_ASSIGNMENT:_
Going line by line through the records below, count those containing the word "minasanohayo", then give only the count.

_DATA SECTION:_
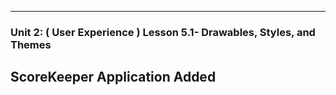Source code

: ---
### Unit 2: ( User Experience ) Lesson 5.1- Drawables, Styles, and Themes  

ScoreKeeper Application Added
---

* * *

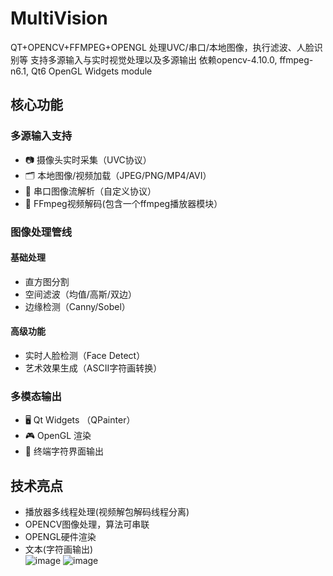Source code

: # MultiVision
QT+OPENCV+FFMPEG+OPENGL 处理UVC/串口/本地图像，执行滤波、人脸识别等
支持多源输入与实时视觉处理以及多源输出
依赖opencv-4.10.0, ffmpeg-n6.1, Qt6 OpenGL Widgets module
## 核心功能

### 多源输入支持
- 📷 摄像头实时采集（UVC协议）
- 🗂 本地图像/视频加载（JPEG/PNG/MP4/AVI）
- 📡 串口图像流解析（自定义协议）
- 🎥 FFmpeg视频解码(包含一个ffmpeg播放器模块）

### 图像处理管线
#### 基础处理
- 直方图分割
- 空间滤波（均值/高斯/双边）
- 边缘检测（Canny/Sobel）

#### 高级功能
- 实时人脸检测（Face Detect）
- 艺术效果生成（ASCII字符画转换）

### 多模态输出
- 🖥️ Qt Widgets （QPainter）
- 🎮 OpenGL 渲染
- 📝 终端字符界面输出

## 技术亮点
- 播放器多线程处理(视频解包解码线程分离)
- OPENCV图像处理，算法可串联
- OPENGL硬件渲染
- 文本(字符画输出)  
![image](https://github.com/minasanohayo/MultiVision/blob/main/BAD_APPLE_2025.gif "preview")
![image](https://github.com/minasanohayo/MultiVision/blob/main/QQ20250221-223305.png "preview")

_YOUR SOLUTION:_
2